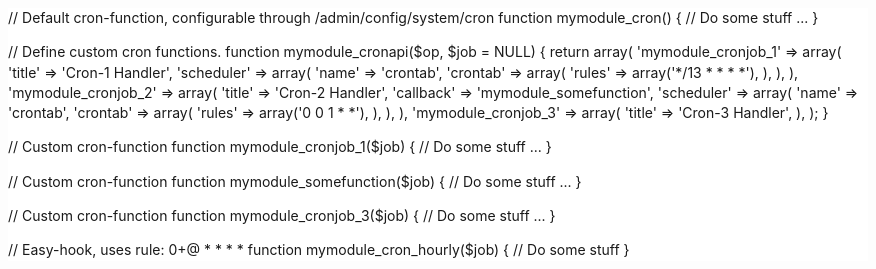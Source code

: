 // Default cron-function, configurable through /admin/config/system/cron
function mymodule_cron() {
  // Do some stuff ...
}


// Define custom cron functions.
function mymodule_cronapi($op, $job = NULL) {
  return array(
    'mymodule_cronjob_1' => array(
      'title' => 'Cron-1 Handler',
      'scheduler' => array(
        'name' => 'crontab',
        'crontab' => array(
          'rules' => array('*/13 * * * *'),
        ),
      ),
    ),
    'mymodule_cronjob_2' => array(
      'title' => 'Cron-2 Handler',
      'callback' => 'mymodule_somefunction',
      'scheduler' => array(
        'name' => 'crontab',
        'crontab' => array(
          'rules' => array('0 0 1 * *'),
        ),
      ),
    ),
    'mymodule_cronjob_3' => array(
      'title' => 'Cron-3 Handler',
    ),
  );
}

// Custom cron-function
function mymodule_cronjob_1($job) {
  // Do some stuff ...
}

// Custom cron-function
function mymodule_somefunction($job) {
  // Do some stuff ...
}

// Custom cron-function
function mymodule_cronjob_3($job) {
  // Do some stuff ...
}

// Easy-hook, uses rule: 0+@ * * * *
function mymodule_cron_hourly($job) {
  // Do some stuff
}
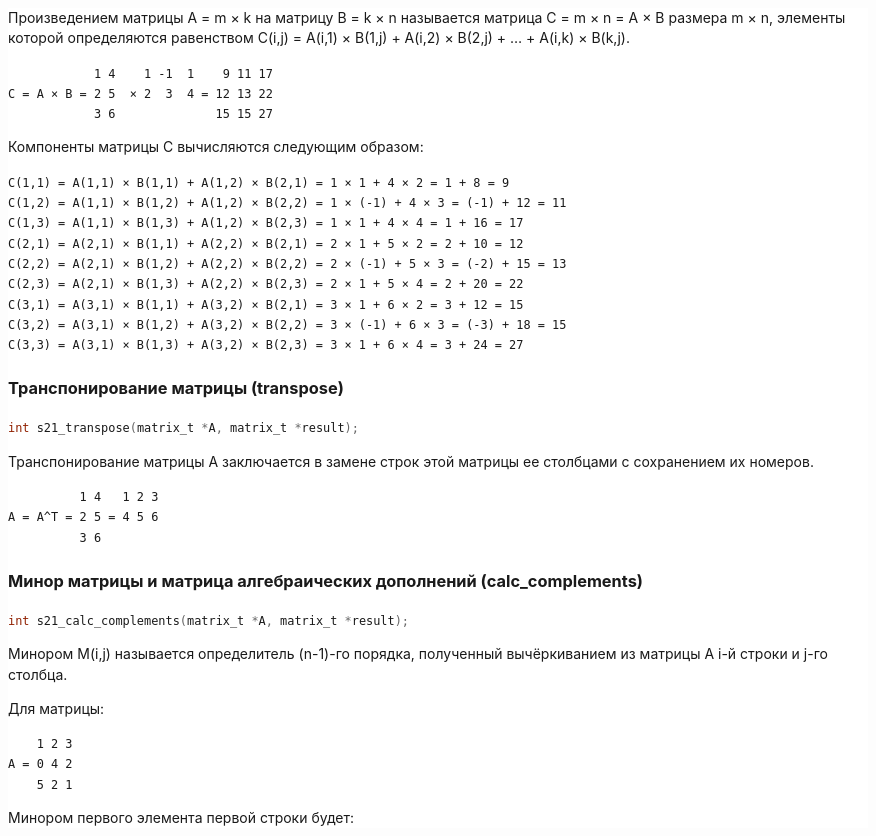 Произведением матрицы A = m × k на матрицу B = k × n называется матрица C = m × n = A × B размера m × n, элементы которой определяются равенством C(i,j) = A(i,1) × B(1,j) + A(i,2) × B(2,j) + … + A(i,k) × B(k,j).

```
            1 4    1 -1  1    9 11 17   
C = A × B = 2 5  × 2  3  4 = 12 13 22 
            3 6              15 15 27
```

Компоненты матрицы С вычисляются следующим образом:

```
C(1,1) = A(1,1) × B(1,1) + A(1,2) × B(2,1) = 1 × 1 + 4 × 2 = 1 + 8 = 9
C(1,2) = A(1,1) × B(1,2) + A(1,2) × B(2,2) = 1 × (-1) + 4 × 3 = (-1) + 12 = 11
C(1,3) = A(1,1) × B(1,3) + A(1,2) × B(2,3) = 1 × 1 + 4 × 4 = 1 + 16 = 17
C(2,1) = A(2,1) × B(1,1) + A(2,2) × B(2,1) = 2 × 1 + 5 × 2 = 2 + 10 = 12
C(2,2) = A(2,1) × B(1,2) + A(2,2) × B(2,2) = 2 × (-1) + 5 × 3 = (-2) + 15 = 13
C(2,3) = A(2,1) × B(1,3) + A(2,2) × B(2,3) = 2 × 1 + 5 × 4 = 2 + 20 = 22
C(3,1) = A(3,1) × B(1,1) + A(3,2) × B(2,1) = 3 × 1 + 6 × 2 = 3 + 12 = 15
C(3,2) = A(3,1) × B(1,2) + A(3,2) × B(2,2) = 3 × (-1) + 6 × 3 = (-3) + 18 = 15
C(3,3) = A(3,1) × B(1,3) + A(3,2) × B(2,3) = 3 × 1 + 6 × 4 = 3 + 24 = 27			
```

### Транспонирование матрицы (transpose)

```c
int s21_transpose(matrix_t *A, matrix_t *result);
```

Транспонирование матрицы А заключается в замене строк этой матрицы ее столбцами с сохранением их номеров.

```
          1 4   1 2 3
A = A^T = 2 5 = 4 5 6
          3 6
```

### Минор матрицы и матрица алгебраических дополнений (calc_complements)

```c
int s21_calc_complements(matrix_t *A, matrix_t *result);
```

Минором M(i,j) называется определитель (n-1)-го порядка, полученный вычёркиванием из матрицы A i-й строки и j-го столбца.

Для матрицы:

```
    1 2 3
A = 0 4 2
    5 2 1
```

Минором первого элемента первой строки будет:
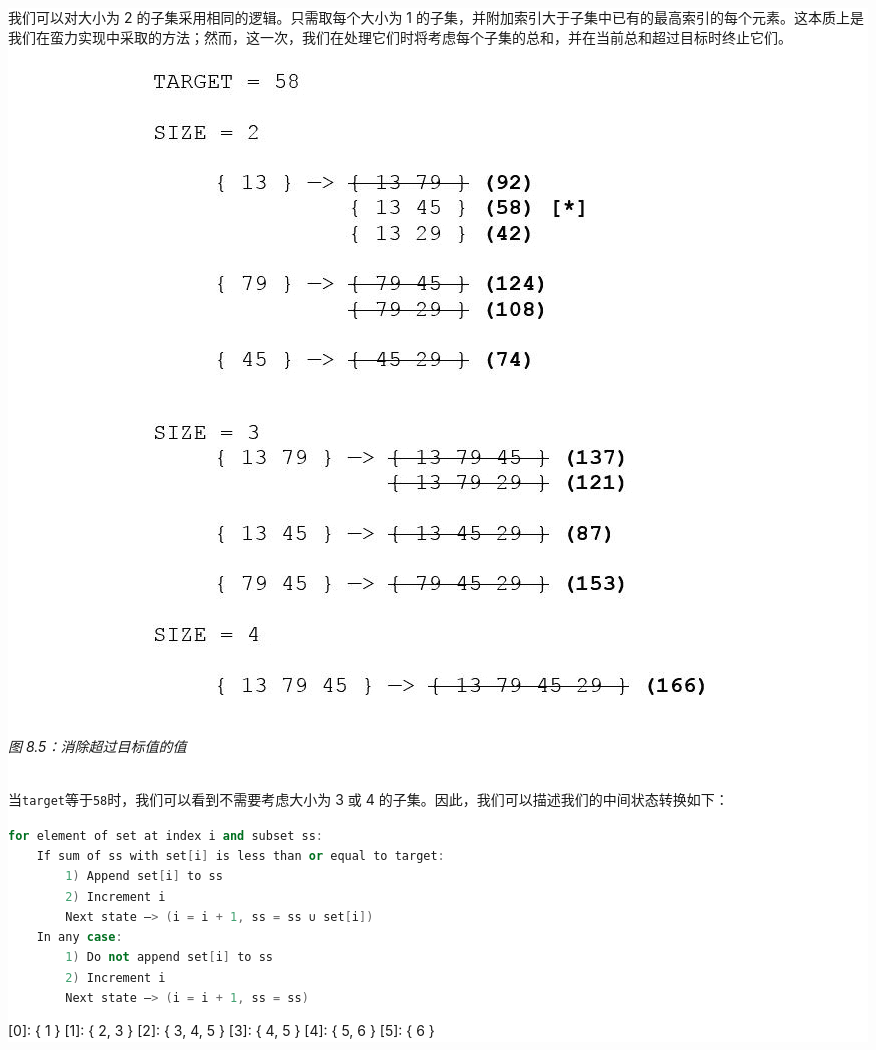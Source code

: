 我们可以对大小为 2 的子集采用相同的逻辑。只需取每个大小为 1 的子集，并附加索引大于子集中已有的最高索引的每个元素。这本质上是我们在蛮力实现中采取的方法；然而，这一次，我们在处理它们时将考虑每个子集的总和，并在当前总和超过目标时终止它们。

![图 8.5：消除超过目标值的值](img/C14498_08_05.jpg)

###### 图 8.5：消除超过目标值的值

当`target`等于`58`时，我们可以看到不需要考虑大小为 3 或 4 的子集。因此，我们可以描述我们的中间状态转换如下：

```cpp
for element of set at index i and subset ss:
    If sum of ss with set[i] is less than or equal to target: 
        1) Append set[i] to ss
        2) Increment i 
        Next state —> (i = i + 1, ss = ss ∪ set[i])
    In any case: 
        1) Do not append set[i] to ss
        2) Increment i
        Next state —> (i = i + 1, ss = ss)
```


[0]: { 1 }
[1]: { 2, 3 }
[2]: { 3, 4, 5 }
[3]: { 4, 5 }
[4]: { 5, 6 }
[5]: { 6 }  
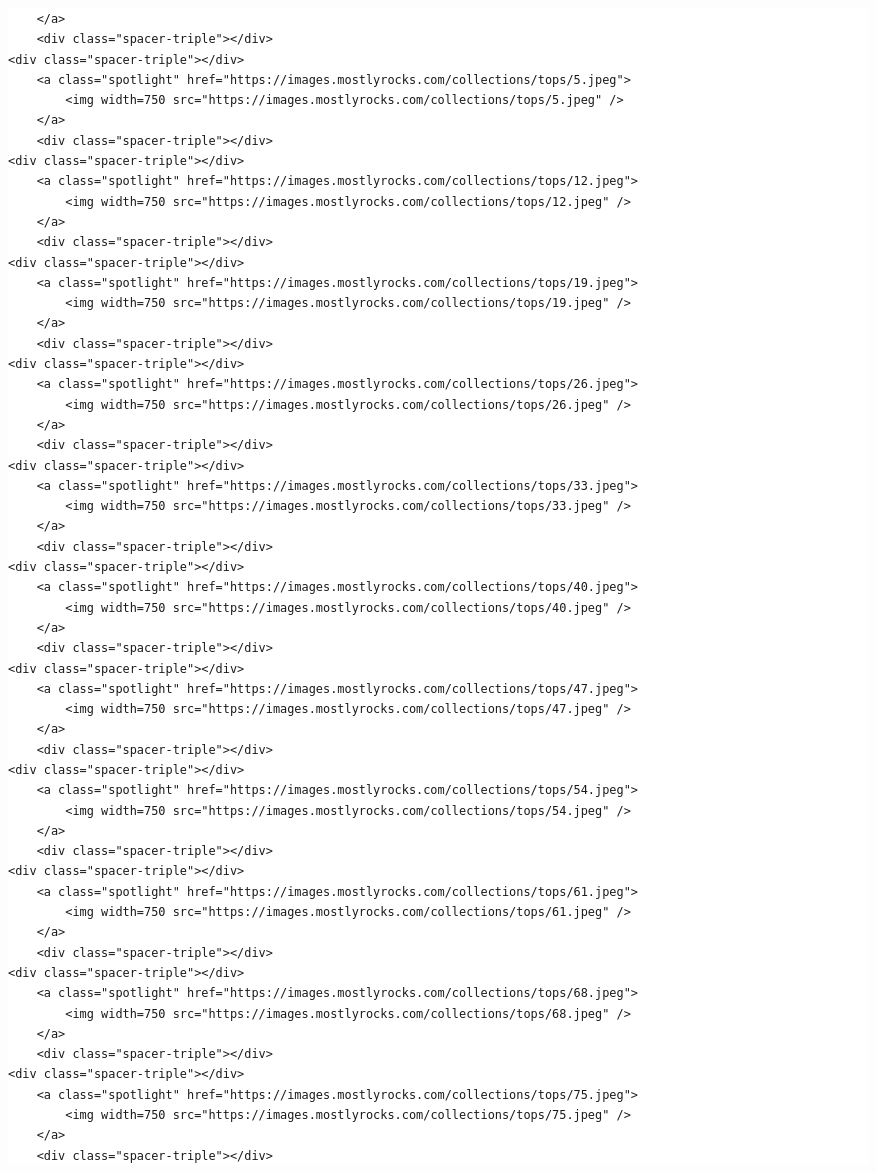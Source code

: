         </a>
        <div class="spacer-triple"></div>
    <div class="spacer-triple"></div>
        <a class="spotlight" href="https://images.mostlyrocks.com/collections/tops/5.jpeg">
            <img width=750 src="https://images.mostlyrocks.com/collections/tops/5.jpeg" />
        </a>
        <div class="spacer-triple"></div>
    <div class="spacer-triple"></div>
        <a class="spotlight" href="https://images.mostlyrocks.com/collections/tops/12.jpeg">
            <img width=750 src="https://images.mostlyrocks.com/collections/tops/12.jpeg" />
        </a>
        <div class="spacer-triple"></div>
    <div class="spacer-triple"></div>
        <a class="spotlight" href="https://images.mostlyrocks.com/collections/tops/19.jpeg">
            <img width=750 src="https://images.mostlyrocks.com/collections/tops/19.jpeg" />
        </a>
        <div class="spacer-triple"></div>
    <div class="spacer-triple"></div>
        <a class="spotlight" href="https://images.mostlyrocks.com/collections/tops/26.jpeg">
            <img width=750 src="https://images.mostlyrocks.com/collections/tops/26.jpeg" />
        </a>
        <div class="spacer-triple"></div>
    <div class="spacer-triple"></div>
        <a class="spotlight" href="https://images.mostlyrocks.com/collections/tops/33.jpeg">
            <img width=750 src="https://images.mostlyrocks.com/collections/tops/33.jpeg" />
        </a>
        <div class="spacer-triple"></div>
    <div class="spacer-triple"></div>
        <a class="spotlight" href="https://images.mostlyrocks.com/collections/tops/40.jpeg">
            <img width=750 src="https://images.mostlyrocks.com/collections/tops/40.jpeg" />
        </a>
        <div class="spacer-triple"></div>
    <div class="spacer-triple"></div>
        <a class="spotlight" href="https://images.mostlyrocks.com/collections/tops/47.jpeg">
            <img width=750 src="https://images.mostlyrocks.com/collections/tops/47.jpeg" />
        </a>
        <div class="spacer-triple"></div>
    <div class="spacer-triple"></div>
        <a class="spotlight" href="https://images.mostlyrocks.com/collections/tops/54.jpeg">
            <img width=750 src="https://images.mostlyrocks.com/collections/tops/54.jpeg" />
        </a>
        <div class="spacer-triple"></div>
    <div class="spacer-triple"></div>
        <a class="spotlight" href="https://images.mostlyrocks.com/collections/tops/61.jpeg">
            <img width=750 src="https://images.mostlyrocks.com/collections/tops/61.jpeg" />
        </a>
        <div class="spacer-triple"></div>
    <div class="spacer-triple"></div>
        <a class="spotlight" href="https://images.mostlyrocks.com/collections/tops/68.jpeg">
            <img width=750 src="https://images.mostlyrocks.com/collections/tops/68.jpeg" />
        </a>
        <div class="spacer-triple"></div>
    <div class="spacer-triple"></div>
        <a class="spotlight" href="https://images.mostlyrocks.com/collections/tops/75.jpeg">
            <img width=750 src="https://images.mostlyrocks.com/collections/tops/75.jpeg" />
        </a>
        <div class="spacer-triple"></div>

────────────────────

◆ **EXERCISE GOAL**: From the entries above, tally the lines that contain the string "title". Report the total and nothing more.

◆ **FINISHED EXERCISE**: 3